You would use escrow to ensure you are not paying for something and not receiving.

locutus75 commented 7 years ago

its not a good thing that a market is full off stuff which is not available any longer. What would be a downside of using an expire date to ensure a more up to date market?

sidhujag commented 7 years ago

There already is an expiration date. See whitepaper.syscoin.org

locutus75 commented 7 years ago

only for the alias, not for the items being offered.

sidhujag commented 7 years ago

Offers are connected to an alias

sidhujag commented 7 years ago

The idea is if an alias is active so is their store.. and if they dont intend to sell they set qty to 0 or during escrow the funds are refunded by arbiter because buyer doesnt get his goods

locutus75 commented 7 years ago

That concept is totally clear to me; all I am pointing out is that there should be some buyer protection against orphaned items; this way, as I said, you guarantee a far more up to date marketplace. In my opinion, if you let this responsibility to the seller, it will eventually results in lots and lots of items which are no longer available. I really can't see the downside of not doing this (setting a expire date per item), certainly not when you could charge for extending this date. Please elaborate what the downside would be.

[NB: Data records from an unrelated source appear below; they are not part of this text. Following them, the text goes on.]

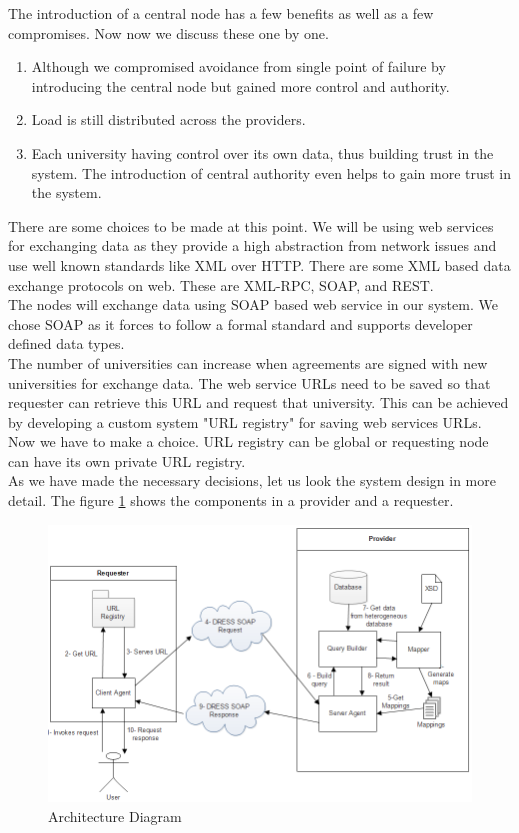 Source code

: \documentclass[12pt,a4paper,oneside]{book}
\begin{document}
The introduction of a central node has a few benefits as well as a few compromises. Now now we discuss these one by one.

\begin{enumerate}
\item Although we compromised avoidance from single point of failure by introducing the central node but gained more control and authority. 
\item Load is still distributed across the providers.
\item Each university having control over its own data, thus building trust in the system. The introduction of central authority even helps to gain more trust in the system.
\end{enumerate}

There are some choices to be made at this point. We will be using web services for exchanging data as they provide a high abstraction from network issues and use well known standards like XML over HTTP. There are some XML based data exchange protocols on web. These are XML-RPC, SOAP, and REST. \\

The nodes will exchange data using SOAP based web service in our system.  We chose SOAP as it forces to follow a formal standard and supports developer defined data types. \\

The number of universities can increase when agreements are signed with new universities for exchange data. The web service URLs need to be saved so that requester can retrieve this URL and request that university. This can be achieved by developing a custom system "URL registry" for saving web services URLs. Now we have to make a choice. URL registry can be global or requesting node can have its own private URL registry. \\

As we have made the necessary decisions, let us look the system design in more detail. The figure \ref{fig:architecture} shows the components in a provider and a requester. \\

\begin{figure}[!htp]
  \centering
  \includegraphics[width=14cm]{architecture.png}
  \caption{Architecture Diagram}
  \label{fig:architecture}
\end{figure}
\end{document}
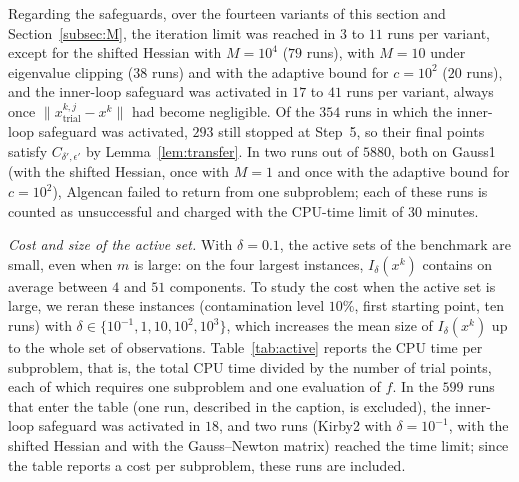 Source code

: \documentclass[11pt]{article}
\begin{document}
Regarding the safeguards, over the fourteen variants of this section and
Section~\ref{subsec:M}, the iteration limit was reached in $3$ to $11$ runs per
variant, except for the shifted Hessian with $M=10^4$ ($79$ runs), with $M=10$
under eigenvalue clipping ($38$ runs) and with the adaptive bound for
$c = 10^2$ ($20$ runs), and the inner-loop safeguard was activated in $17$ to
$41$ runs per variant, always once $\|x^{k,j}_{\mathrm{trial}} - x^k\|$ had
become negligible. Of the $354$ runs in which the inner-loop safeguard was
activated, $293$ still stopped at Step~5, so their final points satisfy
$C_{\delta',\epsilon'}$ by Lemma~\ref{lem:transfer}. In two runs out of $5880$, both on Gauss1 (with the shifted
Hessian, once with $M=1$ and once with the adaptive bound for $c = 10^2$),
Algencan failed to return from one subproblem; each of these runs is counted as
unsuccessful and charged with the CPU-time limit of $30$ minutes.


\emph{Cost and size of the active set.} With $\delta = 0.1$, the active sets
of the benchmark are small, even when $m$ is large: on the four largest
instances, $I_\delta(x^k)$ contains on average between $4$ and $51$
components. To study the cost when the active set is large, we reran these
instances (contamination level $10\%$, first starting point, ten runs) with
$\delta \in \{10^{-1}, 1, 10, 10^2, 10^3\}$, which increases the mean size of
$I_\delta(x^k)$ up to the whole set of observations. Table~\ref{tab:active}
reports the CPU time per subproblem, that is, the total CPU time divided by the
number of trial points, each of which requires one subproblem and one
evaluation of $f$. In the $599$ runs that enter the table (one run, described
in the caption, is excluded), the inner-loop safeguard was activated in $18$,
and two runs (Kirby2 with $\delta = 10^{-1}$, with the shifted Hessian and with
the Gauss--Newton matrix) reached the time limit; since the table reports a
cost per subproblem, these runs are included.
\end{document}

sidhujag commented 7 years ago

You know there is an expiry date for offers right? Its just controlled thru alias.. your saying have it per offer as an option instead of alias? That affects pruning quite a bit its doable but adds alot of unneeded complexity for not much benefit.

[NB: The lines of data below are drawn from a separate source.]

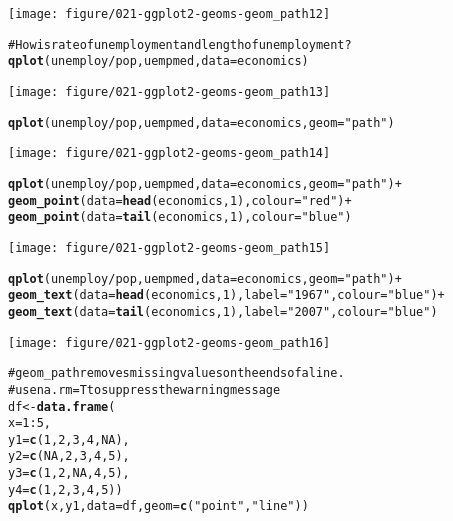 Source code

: \documentclass[a4paper,titlepage]{tufte-handout}\usepackage{graphicx, color}
\makeatletter
\def\maxwidth{ %
  \ifdim\Gin@nat@width>\linewidth
    \linewidth
  \else
    \Gin@nat@width
  \fi
}
\newcommand{\hlfunctioncall}[1]{\textcolor[rgb]{0.501960784313725,0,0.329411764705882}{\textbf{#1}}}%
\newcommand{\hlstring}[1]{\textcolor[rgb]{0.6,0.6,1}{#1}}%
\newcommand{\hlcomment}[1]{\textcolor[rgb]{0.180392156862745,0.6,0.341176470588235}{#1}}%
\newenvironment{kframe}{%
 \def\at@end@of@kframe{}%
 \ifinner\ifhmode%
  \def\at@end@of@kframe{\end{minipage}}%
  \begin{minipage}{\columnwidth}%
 \fi\fi%
 \def\FrameCommand##1{\hskip\@totalleftmargin \hskip-\fboxsep
 \colorbox{shadecolor}{##1}\hskip-\fboxsep
     \hskip-\linewidth \hskip-\@totalleftmargin \hskip\columnwidth}%
 \MakeFramed {\advance\hsize-\width
   \@totalleftmargin\z@ \linewidth\hsize
   \@setminipage}}%
 {\par\unskip\endMakeFramed%
 \at@end@of@kframe}
\newenvironment{knitrout}{}{} %
\makeatother
\begin{document}
\begin{knitrout}
\begin{kframe}
\end{kframe}\texttt{[image: figure/021-ggplot2-geoms-geom\_path12]} \begin{kframe}\begin{alltt}
\hlcomment{# How is rate of unemployment and length of unemployment?}
\hlfunctioncall{qplot}(unemploy/pop, uempmed, data=economics)
\end{alltt}
\end{kframe}\texttt{[image: figure/021-ggplot2-geoms-geom\_path13]} \begin{kframe}\begin{alltt}
\hlfunctioncall{qplot}(unemploy/pop, uempmed, data=economics, geom=\hlstring{"path"})
\end{alltt}
\end{kframe}\texttt{[image: figure/021-ggplot2-geoms-geom\_path14]} \begin{kframe}\begin{alltt}
\hlfunctioncall{qplot}(unemploy/pop, uempmed, data=economics, geom=\hlstring{"path"}) +
  \hlfunctioncall{geom_point}(data=\hlfunctioncall{head}(economics, 1), colour=\hlstring{"red"}) +
  \hlfunctioncall{geom_point}(data=\hlfunctioncall{tail}(economics, 1), colour=\hlstring{"blue"})
\end{alltt}
\end{kframe}\texttt{[image: figure/021-ggplot2-geoms-geom\_path15]} \begin{kframe}\begin{alltt}
\hlfunctioncall{qplot}(unemploy/pop, uempmed, data=economics, geom=\hlstring{"path"}) +
  \hlfunctioncall{geom_text}(data=\hlfunctioncall{head}(economics, 1), label=\hlstring{"1967"}, colour=\hlstring{"blue"}) +
  \hlfunctioncall{geom_text}(data=\hlfunctioncall{tail}(economics, 1), label=\hlstring{"2007"}, colour=\hlstring{"blue"})
\end{alltt}
\end{kframe}\texttt{[image: figure/021-ggplot2-geoms-geom\_path16]} \begin{kframe}\begin{alltt}
\hlcomment{# geom_path removes missing values on the ends of a line.}
\hlcomment{# use na.rm = T to suppress the warning message}
df <- \hlfunctioncall{data.frame}(
  x = 1:5,
  y1 = \hlfunctioncall{c}(1, 2, 3, 4, NA),
  y2 = \hlfunctioncall{c}(NA, 2, 3, 4, 5),
  y3 = \hlfunctioncall{c}(1, 2, NA, 4, 5),
  y4 = \hlfunctioncall{c}(1, 2, 3, 4, 5))
\hlfunctioncall{qplot}(x, y1, data = df, geom = \hlfunctioncall{c}(\hlstring{"point"},\hlstring{"line"}))
\end{alltt}



\end{kframe}
\end{knitrout}
\end{document}

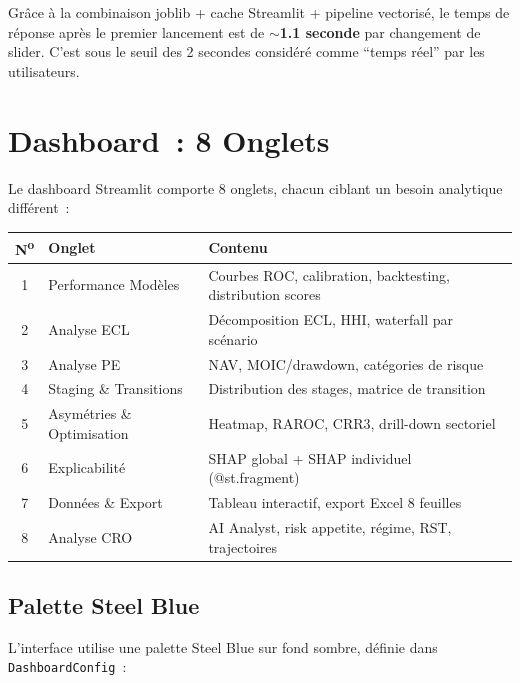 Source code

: \documentclass[12pt,a4paper]{article}
\begin{document}
\begin{interpretbox}
Gr\^ace \`a la combinaison joblib + cache Streamlit + pipeline vectoris\'e, le temps de r\'eponse apr\`es le premier lancement est de \textbf{$\sim$1.1 seconde} par changement de slider. C'est sous le seuil des 2 secondes consid\'er\'e comme ``temps r\'eel'' par les utilisateurs.
\end{interpretbox}


\section{Dashboard~: 8 Onglets}
\label{sec:dashboard}

Le dashboard Streamlit comporte 8 onglets, chacun ciblant un besoin analytique diff\'erent~:

\begin{center}
\begin{tabular}{clp{6.5cm}}
\toprule
\textbf{N\textsuperscript{o}} & \textbf{Onglet} & \textbf{Contenu} \\
\midrule
1 & Performance Mod\`eles & Courbes ROC, calibration, backtesting, distribution scores \\
2 & Analyse ECL & D\'ecomposition ECL, HHI, waterfall par sc\'enario \\
3 & Analyse PE & NAV, MOIC/drawdown, cat\'egories de risque \\
4 & Staging \& Transitions & Distribution des stages, matrice de transition \\
5 & Asym\'etries \& Optimisation & Heatmap, RAROC, CRR3, drill-down sectoriel \\
6 & Explicabilit\'e & SHAP global + SHAP individuel (@st.fragment) \\
7 & Donn\'ees \& Export & Tableau interactif, export Excel 8 feuilles \\
8 & Analyse CRO & AI Analyst, risk appetite, r\'egime, RST, trajectoires \\
\bottomrule
\end{tabular}
\end{center}

\subsection{Palette Steel Blue}

L'interface utilise une palette Steel Blue sur fond sombre, d\'efinie dans \texttt{DashboardConfig}~:
\end{document}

locutus75 commented 7 years ago

yes per offer is what I am suggesting. Please ask arround, if people like a market where 80% of the products is listed as available, but cannot be sold because the sellers forgot to remove an item because it was sold on a different market (or whatever means), or any other reason. In my believe, a seller is only interested in selling the product, it does not care for if there are still items listed which are no longer available. You are making a stronger, up 2 date market, without having to worry about orphaned items. Your comment about "unneeded complexity" tells me that you don't see the urge, thats why I think you should ask arround. I believe it is key for the long term success of SYS.

sidhujag commented 7 years ago

you can do multiple things to get around the issue: 1) See the last time the offer was updated 2) See the last time the offer was purchased 3) See the last time there was feedback on a purchase 4) Overall rating and reputation of merchant 5) Escrow actually prevents seller from stealing money for goods he doesn't have. 6) Ask the merchant prior to purchase if good is available because the offer "looked" stagnant.

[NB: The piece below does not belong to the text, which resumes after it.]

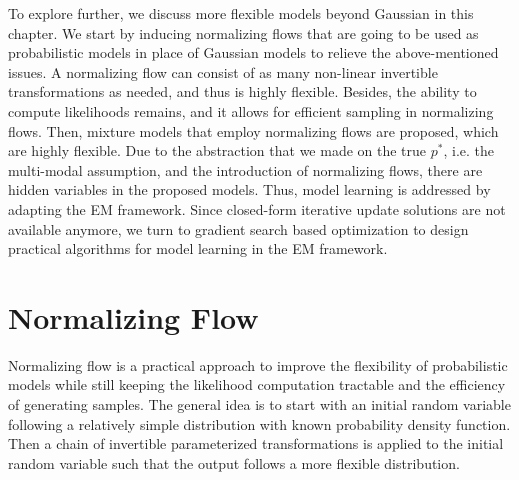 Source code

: To explore further, we discuss more flexible models beyond Gaussian in this chapter. We start by inducing normalizing flows that are going to be used as probabilistic models in place of Gaussian models to relieve the above-mentioned issues. A normalizing flow can consist of as many non-linear invertible transformations as needed, and thus is highly flexible. Besides, the ability to compute likelihoods remains, and it allows for efficient sampling in normalizing flows. Then, mixture models that employ normalizing flows are proposed, which are highly flexible. Due to the abstraction that we made on the true $p^{\ast}$, i.e. the multi-modal assumption, and the introduction of normalizing flows, there are hidden variables in the proposed models. Thus, model learning is addressed by adapting the EM framework. Since closed-form iterative update solutions are not available anymore, we turn to gradient search based optimization to design practical algorithms for model learning in the EM framework.


\section{Normalizing Flow}
\label{chpt6:sec:flow}
Normalizing flow is a practical approach to improve the flexibility of probabilistic models while still keeping the likelihood computation tractable and the efficiency of generating samples. The general idea is to start with an initial random variable following a relatively simple distribution with known probability density function. Then a chain of invertible parameterized transformations is applied to the initial random variable such that the output follows a more flexible distribution.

All these things in tandem get around this problem while reducing complexity in code.

locutus75 commented 7 years ago

Let see it from a buyer perspective: when I am looking for someting, I do a search and lets say 50 results turn up; I dont want to worry about availability; if it is there, chance should be at least 50%, instead of 10% that it's available. So, anyway, lets not drag this to infinity. :-) I think you know my point by now. It's your call.

sidhujag commented 7 years ago

We can make it so the indexer simply prunes things that havent been bought for say 6 months or something like that... and it comes back after you update.. this way we arent complicating the codebase and the indexer is non-consensus based. That is something we can do after.

dwasyluk commented 6 years ago

Closing as this seems to have been discussed and can be handled in an update to the core code/indexer after 2.2 release.